Adjusting to Different Transportation

Aired May 26, 1999

This is INFOhio After Nine, I'm David C. Barnett, welcoming you to Wednesday, the 26th of May, 1999, and this morning, we're going to talk about barriers, barriers to employment that you might not think about, barriers in school that may prevent you from getting a fair start in life. Dr. Howard Mims will join us to talk about the way we talk, the way some people say we should talk, and whether those people are really wry about that. The barriers of communication, after we pick up where we left off yesterday on the barriers that transportation can present for people trying to move from welfare to work. We talked about how the good, new jobs are being created on the outskirts of our county while the people who most need those jobs live in the urban core, as we continue our series on "The Changing Face of Welfare" in Northeast Ohio, and 90.3 correspondent Harry Boomer followed a woman who has some transportation challenges for sure.

Bonnie Newell–I catch the 15, and it takes me up to Harvard and Warrensville, and then you catch the 14, which will take you up to, what is that, Emory, I can't remember what street that is-South Green, and then I catch the bus that goes from South Green over, which is the 34, and then I'm at work. It takes about 45, maybe 45 to 50 minutes to get to work.

Harry Boomer–Bonnie Newell, the mother of three young daughters is slowly but surely making progress toward getting completely off welfare. She has a job as a collection agent, you know, a bill collector. But just getting to work is work for her. At around 8 in the morning, she catches the first of three buses about 30 feet from her front door on Harvard Ave. Before she went on welfare, she bought a car. It doesn't run well enough these days to get her back and forth to work, but the county welfare system has a program that's helping her get it at least in passable working condition. Newell explains the program.

BN–The car has to be in your name, it has to be your car, it has to be at least in working condition where they can help you get it running, not where it's just not running. If it doesn't start or it can't get to an auto body shop, they don't want to really work with it. I was fortunate because my flywheel went out, but I had enough in it to get it to the welfare where they could look at it and decide whether they wanted to work with me, and they were.

LaTonya Fisher–When I met Bonnie, she was real positive, but she lacked motivation. In the process of knowing that the program and the goals are serious, she did come around to trying to do whatever is necessary to meet her responsibilities and requirements.

HB–That's LaTonya Fisher, Bonnie Newell's self-sufficiency coach. She has worked as a caseworker for over 18 years and she's been helping welfare recipients living in the Mt. Pleasant area since July of 1998.

BN–I thought I was going to get it this week, but the money wasn't right to get it this week, so maybe tomorrow . . .

HB–Now Bonnie Newell has set another short-term goal, getting her car safely back on the road.

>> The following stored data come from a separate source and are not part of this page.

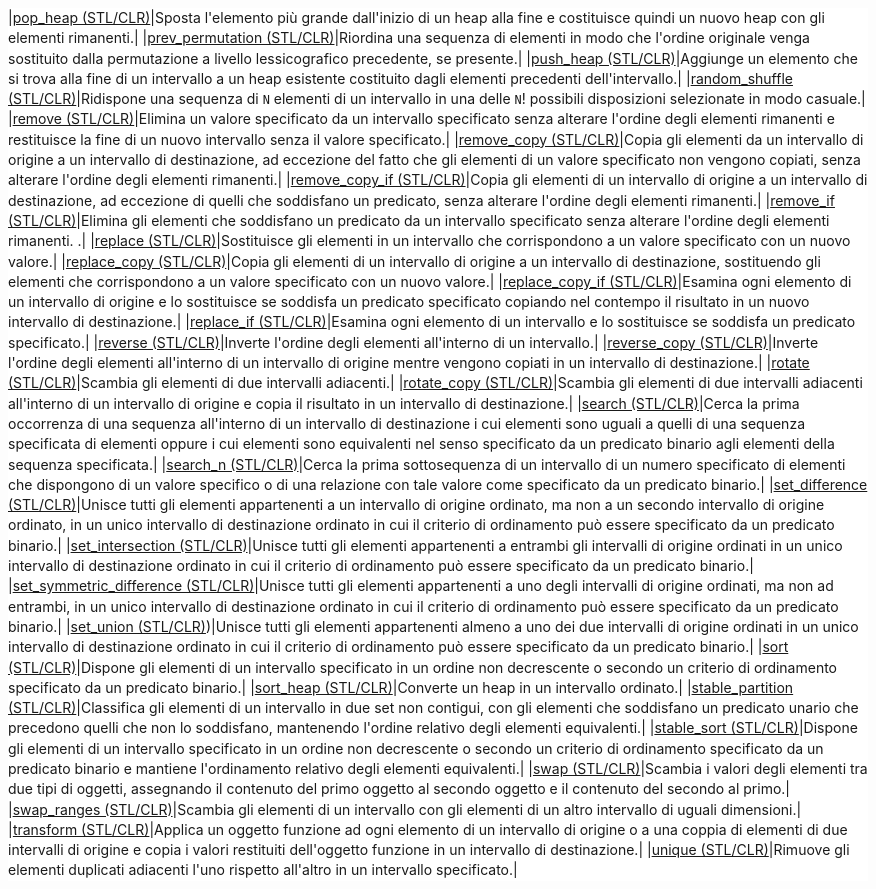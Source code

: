 |[pop_heap (STL/CLR)](#pop_heap)|Sposta l'elemento più grande dall'inizio di un heap alla fine e costituisce quindi un nuovo heap con gli elementi rimanenti.|
|[prev_permutation (STL/CLR)](#prev_permutation)|Riordina una sequenza di elementi in modo che l'ordine originale venga sostituito dalla permutazione a livello lessicografico precedente, se presente.|
|[push_heap (STL/CLR)](#push_heap)|Aggiunge un elemento che si trova alla fine di un intervallo a un heap esistente costituito dagli elementi precedenti dell'intervallo.|
|[random_shuffle (STL/CLR)](#random_shuffle)|Ridispone una sequenza di `N` elementi di un intervallo in una delle `N`! possibili disposizioni selezionate in modo casuale.|
|[remove (STL/CLR)](#remove)|Elimina un valore specificato da un intervallo specificato senza alterare l'ordine degli elementi rimanenti e restituisce la fine di un nuovo intervallo senza il valore specificato.|
|[remove_copy (STL/CLR)](#remove_copy)|Copia gli elementi da un intervallo di origine a un intervallo di destinazione, ad eccezione del fatto che gli elementi di un valore specificato non vengono copiati, senza alterare l'ordine degli elementi rimanenti.|
|[remove_copy_if (STL/CLR)](#remove_copy_if)|Copia gli elementi di un intervallo di origine a un intervallo di destinazione, ad eccezione di quelli che soddisfano un predicato, senza alterare l'ordine degli elementi rimanenti.|
|[remove_if (STL/CLR)](#remove_if)|Elimina gli elementi che soddisfano un predicato da un intervallo specificato senza alterare l'ordine degli elementi rimanenti. .|
|[replace (STL/CLR)](#replace)|Sostituisce gli elementi in un intervallo che corrispondono a un valore specificato con un nuovo valore.|
|[replace_copy (STL/CLR)](#replace_copy)|Copia gli elementi di un intervallo di origine a un intervallo di destinazione, sostituendo gli elementi che corrispondono a un valore specificato con un nuovo valore.|
|[replace_copy_if (STL/CLR)](#replace_copy_if)|Esamina ogni elemento di un intervallo di origine e lo sostituisce se soddisfa un predicato specificato copiando nel contempo il risultato in un nuovo intervallo di destinazione.|
|[replace_if (STL/CLR)](#replace_if)|Esamina ogni elemento di un intervallo e lo sostituisce se soddisfa un predicato specificato.|
|[reverse (STL/CLR)](#reverse)|Inverte l'ordine degli elementi all'interno di un intervallo.|
|[reverse_copy (STL/CLR)](#reverse_copy)|Inverte l'ordine degli elementi all'interno di un intervallo di origine mentre vengono copiati in un intervallo di destinazione.|
|[rotate (STL/CLR)](#rotate)|Scambia gli elementi di due intervalli adiacenti.|
|[rotate_copy (STL/CLR)](#rotate_copy)|Scambia gli elementi di due intervalli adiacenti all'interno di un intervallo di origine e copia il risultato in un intervallo di destinazione.|
|[search (STL/CLR)](#search_)|Cerca la prima occorrenza di una sequenza all'interno di un intervallo di destinazione i cui elementi sono uguali a quelli di una sequenza specificata di elementi oppure i cui elementi sono equivalenti nel senso specificato da un predicato binario agli elementi della sequenza specificata.|
|[search_n (STL/CLR)](#search_n)|Cerca la prima sottosequenza di un intervallo di un numero specificato di elementi che dispongono di un valore specifico o di una relazione con tale valore come specificato da un predicato binario.|
|[set_difference (STL/CLR)](#set_difference)|Unisce tutti gli elementi appartenenti a un intervallo di origine ordinato, ma non a un secondo intervallo di origine ordinato, in un unico intervallo di destinazione ordinato in cui il criterio di ordinamento può essere specificato da un predicato binario.|
|[set_intersection (STL/CLR)](#set_intersection)|Unisce tutti gli elementi appartenenti a entrambi gli intervalli di origine ordinati in un unico intervallo di destinazione ordinato in cui il criterio di ordinamento può essere specificato da un predicato binario.|
|[set_symmetric_difference (STL/CLR)](#set_symmetric_difference)|Unisce tutti gli elementi appartenenti a uno degli intervalli di origine ordinati, ma non ad entrambi, in un unico intervallo di destinazione ordinato in cui il criterio di ordinamento può essere specificato da un predicato binario.|
|[set_union (STL/CLR)](#set_union))|Unisce tutti gli elementi appartenenti almeno a uno dei due intervalli di origine ordinati in un unico intervallo di destinazione ordinato in cui il criterio di ordinamento può essere specificato da un predicato binario.|
|[sort (STL/CLR)](#sort)|Dispone gli elementi di un intervallo specificato in un ordine non decrescente o secondo un criterio di ordinamento specificato da un predicato binario.|
|[sort_heap (STL/CLR)](#sort_heap)|Converte un heap in un intervallo ordinato.|
|[stable_partition (STL/CLR)](#stable_partition)|Classifica gli elementi di un intervallo in due set non contigui, con gli elementi che soddisfano un predicato unario che precedono quelli che non lo soddisfano, mantenendo l'ordine relativo degli elementi equivalenti.|
|[stable_sort (STL/CLR)](#stable_sort)|Dispone gli elementi di un intervallo specificato in un ordine non decrescente o secondo un criterio di ordinamento specificato da un predicato binario e mantiene l'ordinamento relativo degli elementi equivalenti.|
|[swap (STL/CLR)](#swap)|Scambia i valori degli elementi tra due tipi di oggetti, assegnando il contenuto del primo oggetto al secondo oggetto e il contenuto del secondo al primo.|
|[swap_ranges (STL/CLR)](#swap_ranges)|Scambia gli elementi di un intervallo con gli elementi di un altro intervallo di uguali dimensioni.|
|[transform (STL/CLR)](#transform)|Applica un oggetto funzione ad ogni elemento di un intervallo di origine o a una coppia di elementi di due intervalli di origine e copia i valori restituiti dell'oggetto funzione in un intervallo di destinazione.|
|[unique (STL/CLR)](#unique)|Rimuove gli elementi duplicati adiacenti l'uno rispetto all'altro in un intervallo specificato.|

BN–The car's going to be, what, say $565 to fix, to get the flywheel fixed, and I tried to do it with the welfare plan, but a lot of companies don't want to wait on the vouchers because they're slow in paying, well, they're slow in doing a lot of things, which is making me, you know, get my job and do-like I was telling you earlier, it benefits me to just let a few things go and pay for it myself than sit back and continue to wait on them.

HB–One of the things she has let go is the telephone. She had it turned off to save money so she could get her car out of the shop.

BN–Hey, that's my baby. I paid for it [laughs-it's mine, you know, that's something that I did before welfare. It was the first thing that I bought that was mine, and I still got it, so that's important. I'm happy that they really took an interest in trying to help me fix it.

HB–LaTonya Fisher says there are three ways Mt. Pleasant Work and Training through the county can help welfare recipients meet their transportation needs.

LF–One, we assist with funds for transportation in the form of, say, a participant expense allowance, which can be used to purchase gas or to purchase bus passes. We also assist with actual bus tickets, bus tickets could be for two rides, ten rides, or whatever is needed, and in Bonnie Newell's situation, we have discussed auto repairs, which is a PRC, or a prevention retention contingency program, where we offer assistance to pay for minor repairs, up to a maximum of $700.

HB–Fisher says if Newell applies for assistance to get her car fixed, a voucher can be issued to the mechanic within a week. Newell says that's where the system breaks down, so Newell is trying to use some of the self-sufficiency skills she's learned since beginning to work her way off welfare.

BN–Once you go through the reform system, the classes, once they give you those tools, those skills, you shouldn't lean on-I mean, that's like saying, you broke your leg, OK, you go to the hospital and they put a cast on it, the doctor gives you a pair of crutches. Now within four to five weeks, you're able to walk, literally, without those crutches, however, it's better for the injury if you use those crutches. Now, after they take the cast off, you no longer need those crutches, unless the doctor says so, so the welfare reform system is somewhat the same procedures. My cast is off, and my doctor took my crutches.

HB–In a couple of weeks, "The Changing Face of Welfare" will examine health care. For INFOhio, I'm Harry Boomer in Cleveland.